Ok guys your turn, there are things you can do in order to create the kind of environment where a woman feels inclined to follow some of the advice I have just given. I promise you, take my words to heart and you will be getting laid so often you’ll be begging for a break.
First and foremost, be kind and trusting in the other areas of your relationship. When we feel safe, loved and cherished outside of the bedroom, it is a hell of a lot easier to be wild, fun, and open minded in it. To be honest, romance is most effective when it shows up in the day to day stuff, the bedroom is a place for the end result, its not the starting line. Give us the level of security that lets us feel comfortable taking risks and you will not be disappointed.
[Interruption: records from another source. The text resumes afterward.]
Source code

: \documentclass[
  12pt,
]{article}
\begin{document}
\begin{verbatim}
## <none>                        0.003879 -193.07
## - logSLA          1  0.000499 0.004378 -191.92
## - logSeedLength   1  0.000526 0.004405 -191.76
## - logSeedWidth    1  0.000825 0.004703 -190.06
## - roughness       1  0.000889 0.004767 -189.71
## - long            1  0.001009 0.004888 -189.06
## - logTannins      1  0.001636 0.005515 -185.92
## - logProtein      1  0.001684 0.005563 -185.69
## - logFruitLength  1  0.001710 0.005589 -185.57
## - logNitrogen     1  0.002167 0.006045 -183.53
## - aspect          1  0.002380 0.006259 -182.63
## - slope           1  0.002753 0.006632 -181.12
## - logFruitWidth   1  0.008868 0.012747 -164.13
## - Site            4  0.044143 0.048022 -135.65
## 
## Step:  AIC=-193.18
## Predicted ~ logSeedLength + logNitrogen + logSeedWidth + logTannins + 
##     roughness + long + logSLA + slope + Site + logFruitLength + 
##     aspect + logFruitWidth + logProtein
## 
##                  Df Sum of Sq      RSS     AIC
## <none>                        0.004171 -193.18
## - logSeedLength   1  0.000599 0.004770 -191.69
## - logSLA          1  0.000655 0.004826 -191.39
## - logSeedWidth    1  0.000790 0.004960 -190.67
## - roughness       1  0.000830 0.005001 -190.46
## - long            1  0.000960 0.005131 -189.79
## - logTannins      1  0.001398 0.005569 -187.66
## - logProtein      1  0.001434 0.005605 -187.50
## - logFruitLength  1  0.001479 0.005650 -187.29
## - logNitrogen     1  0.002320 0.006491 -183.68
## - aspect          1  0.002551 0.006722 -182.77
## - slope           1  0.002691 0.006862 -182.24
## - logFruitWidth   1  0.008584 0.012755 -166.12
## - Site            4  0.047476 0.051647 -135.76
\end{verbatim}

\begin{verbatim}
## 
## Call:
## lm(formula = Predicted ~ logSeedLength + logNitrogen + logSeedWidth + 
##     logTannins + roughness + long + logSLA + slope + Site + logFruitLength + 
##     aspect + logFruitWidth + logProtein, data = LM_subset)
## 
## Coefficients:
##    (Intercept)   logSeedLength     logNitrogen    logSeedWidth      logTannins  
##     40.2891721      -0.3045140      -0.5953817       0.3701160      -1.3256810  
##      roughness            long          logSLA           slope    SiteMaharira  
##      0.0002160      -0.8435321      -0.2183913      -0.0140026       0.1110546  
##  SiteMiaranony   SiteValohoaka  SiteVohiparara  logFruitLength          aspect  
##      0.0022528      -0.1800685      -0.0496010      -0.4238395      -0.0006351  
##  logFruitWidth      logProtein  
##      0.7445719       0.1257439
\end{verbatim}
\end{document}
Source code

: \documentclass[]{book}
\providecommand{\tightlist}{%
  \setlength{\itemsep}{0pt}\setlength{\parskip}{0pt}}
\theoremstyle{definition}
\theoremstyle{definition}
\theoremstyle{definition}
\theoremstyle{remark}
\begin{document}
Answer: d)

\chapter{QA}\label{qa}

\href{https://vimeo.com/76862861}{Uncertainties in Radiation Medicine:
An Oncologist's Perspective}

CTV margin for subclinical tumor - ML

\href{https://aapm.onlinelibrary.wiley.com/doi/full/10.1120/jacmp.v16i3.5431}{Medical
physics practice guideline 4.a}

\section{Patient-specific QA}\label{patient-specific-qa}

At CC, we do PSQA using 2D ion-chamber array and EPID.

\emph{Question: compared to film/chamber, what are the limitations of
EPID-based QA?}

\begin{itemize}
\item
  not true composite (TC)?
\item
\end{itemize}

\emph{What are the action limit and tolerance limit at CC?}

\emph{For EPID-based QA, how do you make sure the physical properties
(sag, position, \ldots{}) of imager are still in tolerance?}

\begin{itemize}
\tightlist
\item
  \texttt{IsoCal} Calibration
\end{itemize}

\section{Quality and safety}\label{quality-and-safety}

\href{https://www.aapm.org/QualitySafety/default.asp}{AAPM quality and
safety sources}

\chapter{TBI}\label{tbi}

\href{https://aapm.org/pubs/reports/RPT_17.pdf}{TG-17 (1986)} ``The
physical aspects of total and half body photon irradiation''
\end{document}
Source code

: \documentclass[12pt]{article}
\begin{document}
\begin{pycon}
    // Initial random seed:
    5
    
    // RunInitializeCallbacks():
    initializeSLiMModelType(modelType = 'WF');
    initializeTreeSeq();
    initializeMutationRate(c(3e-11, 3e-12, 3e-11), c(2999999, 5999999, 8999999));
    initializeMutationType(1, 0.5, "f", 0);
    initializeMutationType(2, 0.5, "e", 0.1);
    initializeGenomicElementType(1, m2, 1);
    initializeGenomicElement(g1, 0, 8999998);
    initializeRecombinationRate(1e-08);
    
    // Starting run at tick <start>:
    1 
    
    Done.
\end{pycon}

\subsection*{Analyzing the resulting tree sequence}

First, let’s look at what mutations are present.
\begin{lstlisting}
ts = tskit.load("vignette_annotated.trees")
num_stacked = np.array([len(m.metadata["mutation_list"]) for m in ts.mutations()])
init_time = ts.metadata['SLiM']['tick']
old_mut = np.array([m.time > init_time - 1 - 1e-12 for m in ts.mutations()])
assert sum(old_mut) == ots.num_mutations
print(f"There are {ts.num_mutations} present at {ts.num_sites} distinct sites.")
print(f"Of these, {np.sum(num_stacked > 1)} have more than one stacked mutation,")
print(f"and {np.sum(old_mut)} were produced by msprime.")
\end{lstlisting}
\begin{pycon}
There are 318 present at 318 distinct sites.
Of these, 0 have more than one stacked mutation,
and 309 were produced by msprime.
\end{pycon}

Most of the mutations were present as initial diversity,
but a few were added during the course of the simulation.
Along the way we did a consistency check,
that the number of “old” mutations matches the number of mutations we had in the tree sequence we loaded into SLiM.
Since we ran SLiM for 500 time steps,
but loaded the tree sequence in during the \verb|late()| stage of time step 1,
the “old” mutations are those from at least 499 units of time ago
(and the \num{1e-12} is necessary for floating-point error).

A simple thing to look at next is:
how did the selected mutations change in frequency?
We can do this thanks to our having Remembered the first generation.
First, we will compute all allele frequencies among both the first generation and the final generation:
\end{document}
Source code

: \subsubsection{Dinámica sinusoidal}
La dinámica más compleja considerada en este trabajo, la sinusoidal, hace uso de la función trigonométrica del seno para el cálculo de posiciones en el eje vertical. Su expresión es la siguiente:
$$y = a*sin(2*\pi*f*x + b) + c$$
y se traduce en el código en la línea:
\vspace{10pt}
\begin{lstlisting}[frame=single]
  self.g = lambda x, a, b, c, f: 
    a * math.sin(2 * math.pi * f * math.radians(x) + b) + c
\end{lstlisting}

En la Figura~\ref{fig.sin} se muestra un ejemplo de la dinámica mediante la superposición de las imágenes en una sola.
Speaking of romance, do you know what a grown woman finds romantic? I will tell you a secret, flowers and chocolates are lovely but nothing drops a pair of undies faster then taking something off a woman’s “to do” list. Do her dishes, the laundry, clean her car, and she will be naked in no time. When our mind is not occupied with all the things we have to get done, we are free to think about trying that crazy thing we saw on Redtube the other day. 😉
Most importantly guys? Do not fall prey to the deadly Madonna/Whore complex. This is that no win way of thinking that separates woman into good girl and bad girl categories. I promise you, we can still be the kind of girl you take home to mom and also be capable of swinging from the chandelier, monkey fucking. If we finally get brave enough to give you the kind of sex you dream about, then for heavens sake, don’t make us feel badly for it. Count your blessings, let us know how unbelievably sexy you think we are then make sure you get lots of rest and drink plenty of fluids.